DDMP's new normal

DDMP [DDMPR 1.77], the Injap Sia-led REIT, a subsidiary of DoubleDragon [DD 10.24 1.39%]declared a P0.0277780/share cash dividend for shareholders of record on August 31, to be paid on September 13, 2021. Using DDMPR’s current share price, the annualized Q2 dividend gives DDMPR an estimated yield of 6.28%.

Based on the P2.25/share IPO price, DDMPR’s estimated yield is 4.94%. The Q2 dividend is 38% higher than the Q1 dividend, which itself was 1.7% lower than the Q4/20 dividend. Mr.

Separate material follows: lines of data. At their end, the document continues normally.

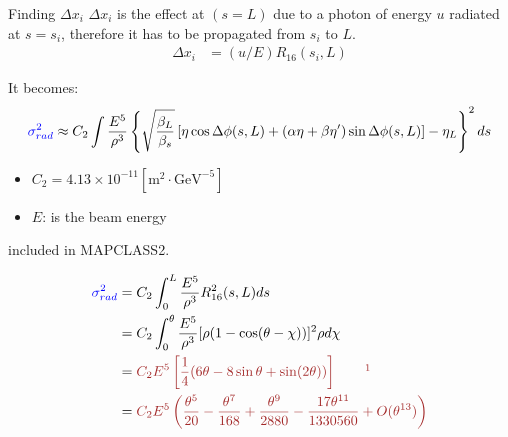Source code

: \documentclass{beamer}
\begin{document}
\begin{frame}{Finding $\Delta x_i$}
$\Delta x_i$ is the effect at $(s=L)$ due to a photon of energy $u$ radiated at $s=s_i$, therefore it has to be propagated from $s_i$ to $L$.%
\begin{align}
 \Delta x_i &= (u/E) R_{16}(s_i,L) 
\end{align}


It becomes:
{\small
\begin{equation*}
 {\color{blue}\sigma_{rad}^2}\approx C_2 \int \frac{E^5}{\rho^3}\left\{\sqrt{\frac{\beta_L}{\beta_s}}\left[\eta\cos\Delta\phi(s,L)+(\alpha\eta+\beta\eta')\sin\Delta\phi(s,L)\right]-\eta_L\right\}^2ds
\end{equation*}
}
\begin{itemize}
 \item $C_2=4.13\times10^{-11}[\text{m}^2\cdot\text{GeV}^{-5}]$
 \item $E$: is the beam energy
\end{itemize}
included in MAPCLASS2.\par

\end{frame}


% 

\newsavebox\radequ
\begin{lrbox}{\radequ}%
  \begin{minipage}{1.0\textwidth}%
  {\scriptsize%
 \raggedleft%
 \vspace*{-3.4cm}
    \begin{align*}
    {\color{blue}\sigma_{rad}^2} &= C_2\int_0^L \frac{E^5}{\rho^3}R_{16}^2(s,L)ds\\
    &= C_2\int_0^\theta \frac{E^5}{\rho^3}[\rho(1-\cos(\theta-\chi))]^2\rho d\chi\\
    &={\color{marron}C_2E^5\left[\frac{1}{4}(6\theta-8\sin\theta+\sin(2\theta))\right]\qquad\footnotemark}\\
    &={\color{marron}C_2E^5\left(\frac{\theta^5}{20}-\frac{\theta^7}{168}+\frac{\theta^9}{2880}-\frac{17\theta^{11}}{1330560}+O(\theta^{13})\right)}
     \end{align*} 
    }
  \end{minipage}
\end{lrbox}
\end{document}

Sia is quoted as saying, “DDMP REIT has already started to avail of the benefits of the tax incentives provided by the REIT Law of the Philippines which led to a 37.95-percent increase in dividends paid quarter on quarter”. DDMPR said that its Q2 net income was up 359% y/y to P1.84 Billion, and this DD press release says that DDMPR’s total occupancy reached 97.7% in Q2.


MB BOTTOM-LINE

The quarterly report hasn’t been released yet, so we don’t have a really good idea about the drivers for this massive change in fortunes. Q1’s press release said that DDMPR’s properties were 97.2% leased, so I doubt an additional 0.5% would result in a 37% higher dividend. I could be wrong, though, but for my understanding of how REITs work, and how to evaluate DDMPR’s potential growth next to what its peers AREIT [AREIT 36.65 0.81%] and Filinvest REIT [FILRT 7.40 3.35%] do, I will be taking a detailed look at what DDMPR did to get that result. Whether the pump in income came from the metaphorical boot being lifted off the neck of DDMPR’s portfolio, or whether it came from something constructive that DDMPR itself did to increase rents, that kind of information will be very important to determine if the new income level is something that we can consider to be “the new normal” for DDMPR.

If this is a new normal kind of situation, then what makes it interesting is that DDMPR’s price/yield combination has fallen out of step with AREIT’s. If we further take AREIT to be the standard to measure against, then we would expect DDMPR’s stock price to increase to bring its new estimated yield down from above 6% to be closer to AREIT’s near-5% estimated yield.

If AREIT isn’t the standard, then maybe we’d expect AREIT’s stock price to come down a bit (and the yield to increase) to get more in line with its peers. It will be interesting to see if DDMPR and FILRT float up in price to resemble AREIT’s yield and price-to-AFFO, or if AREIT floats down to resemble DDMPR and FILRT. My feeling is the former, but we will have to see. I’m new to analyzing the REIT sector at this level, so I’m just taking it all in and trying to make sense of it all just like everybody else!